╭─ Input records

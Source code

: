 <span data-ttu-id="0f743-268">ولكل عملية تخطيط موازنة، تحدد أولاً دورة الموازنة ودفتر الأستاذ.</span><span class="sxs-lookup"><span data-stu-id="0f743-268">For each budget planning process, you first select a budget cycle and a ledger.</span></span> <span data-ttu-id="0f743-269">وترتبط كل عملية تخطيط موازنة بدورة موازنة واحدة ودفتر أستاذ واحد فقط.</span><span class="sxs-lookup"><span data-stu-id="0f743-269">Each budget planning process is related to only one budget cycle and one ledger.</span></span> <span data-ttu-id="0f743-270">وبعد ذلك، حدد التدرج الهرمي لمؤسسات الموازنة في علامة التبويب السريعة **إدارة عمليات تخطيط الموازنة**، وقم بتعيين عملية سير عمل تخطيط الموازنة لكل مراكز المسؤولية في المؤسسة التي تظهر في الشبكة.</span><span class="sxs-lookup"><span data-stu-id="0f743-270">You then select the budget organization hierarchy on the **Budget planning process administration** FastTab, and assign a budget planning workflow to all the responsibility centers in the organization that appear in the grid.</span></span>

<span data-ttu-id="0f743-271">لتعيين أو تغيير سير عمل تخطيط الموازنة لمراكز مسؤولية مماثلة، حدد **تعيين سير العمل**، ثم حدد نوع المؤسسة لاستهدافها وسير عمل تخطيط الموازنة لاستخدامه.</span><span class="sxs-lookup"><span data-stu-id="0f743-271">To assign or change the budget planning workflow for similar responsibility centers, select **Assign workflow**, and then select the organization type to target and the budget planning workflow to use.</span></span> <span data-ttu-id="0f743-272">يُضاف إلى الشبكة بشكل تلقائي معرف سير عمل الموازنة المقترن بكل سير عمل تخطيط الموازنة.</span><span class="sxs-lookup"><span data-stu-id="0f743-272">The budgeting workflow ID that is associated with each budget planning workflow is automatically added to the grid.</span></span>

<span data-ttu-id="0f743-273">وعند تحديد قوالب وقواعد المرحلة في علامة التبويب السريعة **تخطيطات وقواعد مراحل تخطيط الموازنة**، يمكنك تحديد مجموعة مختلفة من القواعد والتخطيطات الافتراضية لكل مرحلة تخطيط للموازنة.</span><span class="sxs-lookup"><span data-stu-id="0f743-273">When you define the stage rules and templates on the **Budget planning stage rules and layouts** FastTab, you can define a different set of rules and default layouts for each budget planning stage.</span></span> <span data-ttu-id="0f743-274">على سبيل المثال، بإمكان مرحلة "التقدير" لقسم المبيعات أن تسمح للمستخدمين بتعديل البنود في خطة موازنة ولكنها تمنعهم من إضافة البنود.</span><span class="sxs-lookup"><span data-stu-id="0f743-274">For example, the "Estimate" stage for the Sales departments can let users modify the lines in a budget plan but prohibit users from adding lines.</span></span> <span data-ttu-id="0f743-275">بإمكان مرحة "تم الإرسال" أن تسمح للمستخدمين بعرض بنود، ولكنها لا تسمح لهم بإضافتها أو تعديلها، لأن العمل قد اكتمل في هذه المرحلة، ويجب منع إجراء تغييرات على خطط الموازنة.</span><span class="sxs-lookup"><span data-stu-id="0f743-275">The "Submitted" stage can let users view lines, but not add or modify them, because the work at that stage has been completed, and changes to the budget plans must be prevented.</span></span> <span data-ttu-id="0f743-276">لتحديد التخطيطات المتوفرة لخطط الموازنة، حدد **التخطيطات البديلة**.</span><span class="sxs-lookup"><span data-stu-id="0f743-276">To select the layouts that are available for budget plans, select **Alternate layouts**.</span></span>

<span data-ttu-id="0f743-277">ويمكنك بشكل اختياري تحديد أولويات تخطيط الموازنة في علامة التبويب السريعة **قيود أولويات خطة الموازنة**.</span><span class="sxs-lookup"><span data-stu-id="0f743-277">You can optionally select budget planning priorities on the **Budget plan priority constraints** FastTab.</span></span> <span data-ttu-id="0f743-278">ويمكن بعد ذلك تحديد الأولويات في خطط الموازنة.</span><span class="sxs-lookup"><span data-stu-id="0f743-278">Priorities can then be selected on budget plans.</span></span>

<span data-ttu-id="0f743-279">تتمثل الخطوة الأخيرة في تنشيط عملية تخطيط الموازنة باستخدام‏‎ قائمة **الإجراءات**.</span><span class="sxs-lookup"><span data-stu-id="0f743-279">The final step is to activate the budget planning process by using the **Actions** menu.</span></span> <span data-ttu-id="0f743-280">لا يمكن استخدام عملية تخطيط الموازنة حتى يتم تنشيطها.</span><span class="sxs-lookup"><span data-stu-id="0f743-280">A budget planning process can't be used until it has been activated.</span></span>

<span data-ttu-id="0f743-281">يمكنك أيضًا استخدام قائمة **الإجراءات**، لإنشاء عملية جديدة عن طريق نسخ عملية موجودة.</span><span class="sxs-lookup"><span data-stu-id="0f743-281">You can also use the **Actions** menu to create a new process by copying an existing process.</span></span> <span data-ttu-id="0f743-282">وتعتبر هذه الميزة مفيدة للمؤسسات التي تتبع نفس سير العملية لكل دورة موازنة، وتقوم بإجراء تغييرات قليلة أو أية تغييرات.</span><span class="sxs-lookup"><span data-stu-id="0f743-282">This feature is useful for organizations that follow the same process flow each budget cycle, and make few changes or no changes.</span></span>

╰─
╭─ Input records

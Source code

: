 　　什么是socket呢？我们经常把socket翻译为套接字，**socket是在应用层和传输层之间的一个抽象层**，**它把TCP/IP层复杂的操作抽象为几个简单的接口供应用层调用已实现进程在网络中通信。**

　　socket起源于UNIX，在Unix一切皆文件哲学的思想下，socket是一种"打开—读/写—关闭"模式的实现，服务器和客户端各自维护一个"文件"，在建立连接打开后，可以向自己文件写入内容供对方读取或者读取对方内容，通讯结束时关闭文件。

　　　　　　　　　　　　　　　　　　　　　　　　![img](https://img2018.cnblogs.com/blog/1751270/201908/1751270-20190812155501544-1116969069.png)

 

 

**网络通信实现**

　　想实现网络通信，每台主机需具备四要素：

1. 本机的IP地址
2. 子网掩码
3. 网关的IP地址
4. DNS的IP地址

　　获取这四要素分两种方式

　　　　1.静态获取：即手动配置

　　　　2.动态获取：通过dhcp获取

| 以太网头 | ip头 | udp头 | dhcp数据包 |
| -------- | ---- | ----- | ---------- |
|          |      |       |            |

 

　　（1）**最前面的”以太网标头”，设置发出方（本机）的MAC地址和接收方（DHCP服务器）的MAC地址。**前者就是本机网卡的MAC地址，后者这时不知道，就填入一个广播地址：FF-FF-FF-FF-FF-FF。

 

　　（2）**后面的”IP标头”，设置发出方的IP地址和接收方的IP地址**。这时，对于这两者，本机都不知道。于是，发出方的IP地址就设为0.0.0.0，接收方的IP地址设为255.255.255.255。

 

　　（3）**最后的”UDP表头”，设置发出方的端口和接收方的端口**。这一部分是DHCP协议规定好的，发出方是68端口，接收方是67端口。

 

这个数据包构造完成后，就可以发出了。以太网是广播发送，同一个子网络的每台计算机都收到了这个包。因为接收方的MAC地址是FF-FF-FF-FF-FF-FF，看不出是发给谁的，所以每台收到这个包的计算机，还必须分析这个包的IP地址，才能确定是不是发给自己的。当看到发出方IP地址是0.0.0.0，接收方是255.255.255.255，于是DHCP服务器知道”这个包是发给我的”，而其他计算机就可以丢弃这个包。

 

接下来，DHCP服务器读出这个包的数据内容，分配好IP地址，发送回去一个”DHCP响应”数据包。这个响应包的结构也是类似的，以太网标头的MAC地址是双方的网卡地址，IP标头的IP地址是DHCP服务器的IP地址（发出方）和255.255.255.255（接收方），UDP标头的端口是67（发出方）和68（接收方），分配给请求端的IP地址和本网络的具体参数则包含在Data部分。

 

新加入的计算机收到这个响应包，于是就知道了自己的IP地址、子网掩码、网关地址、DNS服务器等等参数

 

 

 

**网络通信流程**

╰─
╭─ Input records

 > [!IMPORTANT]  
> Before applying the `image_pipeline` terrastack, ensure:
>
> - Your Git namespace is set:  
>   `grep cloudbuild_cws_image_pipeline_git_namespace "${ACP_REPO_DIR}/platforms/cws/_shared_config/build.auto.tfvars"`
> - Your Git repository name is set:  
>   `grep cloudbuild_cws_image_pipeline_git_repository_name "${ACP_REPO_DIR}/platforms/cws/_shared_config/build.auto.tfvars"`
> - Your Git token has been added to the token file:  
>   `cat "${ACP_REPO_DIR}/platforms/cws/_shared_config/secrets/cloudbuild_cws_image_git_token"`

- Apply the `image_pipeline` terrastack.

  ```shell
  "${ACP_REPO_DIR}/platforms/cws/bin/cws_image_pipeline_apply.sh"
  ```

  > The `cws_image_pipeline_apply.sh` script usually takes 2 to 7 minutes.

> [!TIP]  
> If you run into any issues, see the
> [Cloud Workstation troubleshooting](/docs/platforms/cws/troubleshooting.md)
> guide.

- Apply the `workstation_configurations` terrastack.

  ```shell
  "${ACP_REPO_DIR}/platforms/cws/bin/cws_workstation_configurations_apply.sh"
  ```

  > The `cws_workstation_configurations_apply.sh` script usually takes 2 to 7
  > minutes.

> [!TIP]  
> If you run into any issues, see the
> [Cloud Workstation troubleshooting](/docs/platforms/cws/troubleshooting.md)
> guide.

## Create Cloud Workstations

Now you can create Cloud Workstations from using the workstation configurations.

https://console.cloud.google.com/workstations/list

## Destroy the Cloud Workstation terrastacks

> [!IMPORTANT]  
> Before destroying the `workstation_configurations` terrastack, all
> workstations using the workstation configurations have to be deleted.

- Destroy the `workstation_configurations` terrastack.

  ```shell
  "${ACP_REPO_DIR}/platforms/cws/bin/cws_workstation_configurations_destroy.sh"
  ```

╰─

Copy each line of the records above that carries the word "Before".

> Before applying the `image_pipeline` terrastack, ensure:
> Before destroying the `workstation_configurations` terrastack, all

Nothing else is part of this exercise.